• Work to be completed: With no omissions, write out every record given below.

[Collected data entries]
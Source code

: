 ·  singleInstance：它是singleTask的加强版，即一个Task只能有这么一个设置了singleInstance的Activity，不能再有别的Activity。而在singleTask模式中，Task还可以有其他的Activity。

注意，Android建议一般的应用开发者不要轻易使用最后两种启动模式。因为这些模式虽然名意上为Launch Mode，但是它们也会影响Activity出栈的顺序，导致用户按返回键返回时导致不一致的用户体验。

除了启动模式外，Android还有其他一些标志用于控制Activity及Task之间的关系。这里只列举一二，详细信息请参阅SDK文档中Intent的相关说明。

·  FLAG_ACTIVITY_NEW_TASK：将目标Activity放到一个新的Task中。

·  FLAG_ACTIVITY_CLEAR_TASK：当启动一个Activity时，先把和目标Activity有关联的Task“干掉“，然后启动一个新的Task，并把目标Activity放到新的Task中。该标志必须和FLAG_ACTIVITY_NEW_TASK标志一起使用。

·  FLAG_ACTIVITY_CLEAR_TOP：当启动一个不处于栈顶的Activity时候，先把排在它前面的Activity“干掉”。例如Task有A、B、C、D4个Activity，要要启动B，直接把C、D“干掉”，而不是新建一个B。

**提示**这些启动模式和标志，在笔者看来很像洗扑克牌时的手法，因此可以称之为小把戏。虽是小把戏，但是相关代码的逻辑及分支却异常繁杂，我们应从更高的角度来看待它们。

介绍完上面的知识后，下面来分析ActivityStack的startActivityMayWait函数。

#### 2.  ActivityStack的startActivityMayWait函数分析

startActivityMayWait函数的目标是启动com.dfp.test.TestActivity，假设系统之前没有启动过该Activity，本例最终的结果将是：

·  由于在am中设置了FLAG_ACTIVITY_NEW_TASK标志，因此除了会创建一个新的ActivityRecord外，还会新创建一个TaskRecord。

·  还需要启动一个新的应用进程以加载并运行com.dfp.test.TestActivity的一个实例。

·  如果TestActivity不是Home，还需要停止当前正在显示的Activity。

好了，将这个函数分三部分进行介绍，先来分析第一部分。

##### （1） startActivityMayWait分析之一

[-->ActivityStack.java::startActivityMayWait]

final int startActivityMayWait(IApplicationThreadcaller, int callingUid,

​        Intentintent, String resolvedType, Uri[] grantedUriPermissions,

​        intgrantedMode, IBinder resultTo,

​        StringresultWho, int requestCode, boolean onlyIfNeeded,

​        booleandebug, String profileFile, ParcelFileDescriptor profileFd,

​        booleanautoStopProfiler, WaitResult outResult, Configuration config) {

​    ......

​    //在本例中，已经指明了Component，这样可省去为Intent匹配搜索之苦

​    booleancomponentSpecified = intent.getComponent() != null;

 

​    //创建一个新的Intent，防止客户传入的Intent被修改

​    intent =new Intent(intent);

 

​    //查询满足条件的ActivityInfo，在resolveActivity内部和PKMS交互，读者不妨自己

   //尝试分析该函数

• Solution for this exercise:
Source code

: ·  singleInstance：它是singleTask的加强版，即一个Task只能有这么一个设置了singleInstance的Activity，不能再有别的Activity。而在singleTask模式中，Task还可以有其他的Activity。

注意，Android建议一般的应用开发者不要轻易使用最后两种启动模式。因为这些模式虽然名意上为Launch Mode，但是它们也会影响Activity出栈的顺序，导致用户按返回键返回时导致不一致的用户体验。

除了启动模式外，Android还有其他一些标志用于控制Activity及Task之间的关系。这里只列举一二，详细信息请参阅SDK文档中Intent的相关说明。

·  FLAG_ACTIVITY_NEW_TASK：将目标Activity放到一个新的Task中。

·  FLAG_ACTIVITY_CLEAR_TASK：当启动一个Activity时，先把和目标Activity有关联的Task“干掉“，然后启动一个新的Task，并把目标Activity放到新的Task中。该标志必须和FLAG_ACTIVITY_NEW_TASK标志一起使用。

·  FLAG_ACTIVITY_CLEAR_TOP：当启动一个不处于栈顶的Activity时候，先把排在它前面的Activity“干掉”。例如Task有A、B、C、D4个Activity，要要启动B，直接把C、D“干掉”，而不是新建一个B。

**提示**这些启动模式和标志，在笔者看来很像洗扑克牌时的手法，因此可以称之为小把戏。虽是小把戏，但是相关代码的逻辑及分支却异常繁杂，我们应从更高的角度来看待它们。

介绍完上面的知识后，下面来分析ActivityStack的startActivityMayWait函数。

#### 2.  ActivityStack的startActivityMayWait函数分析

startActivityMayWait函数的目标是启动com.dfp.test.TestActivity，假设系统之前没有启动过该Activity，本例最终的结果将是：

·  由于在am中设置了FLAG_ACTIVITY_NEW_TASK标志，因此除了会创建一个新的ActivityRecord外，还会新创建一个TaskRecord。

·  还需要启动一个新的应用进程以加载并运行com.dfp.test.TestActivity的一个实例。

·  如果TestActivity不是Home，还需要停止当前正在显示的Activity。

好了，将这个函数分三部分进行介绍，先来分析第一部分。

##### （1） startActivityMayWait分析之一

[-->ActivityStack.java::startActivityMayWait]

final int startActivityMayWait(IApplicationThreadcaller, int callingUid,

​        Intentintent, String resolvedType, Uri[] grantedUriPermissions,

​        intgrantedMode, IBinder resultTo,

​        StringresultWho, int requestCode, boolean onlyIfNeeded,

​        booleandebug, String profileFile, ParcelFileDescriptor profileFd,

​        booleanautoStopProfiler, WaitResult outResult, Configuration config) {

​    ......

​    //在本例中，已经指明了Component，这样可省去为Intent匹配搜索之苦

​    booleancomponentSpecified = intent.getComponent() != null;

 

​    //创建一个新的Intent，防止客户传入的Intent被修改

​    intent =new Intent(intent);

 

​    //查询满足条件的ActivityInfo，在resolveActivity内部和PKMS交互，读者不妨自己

   //尝试分析该函数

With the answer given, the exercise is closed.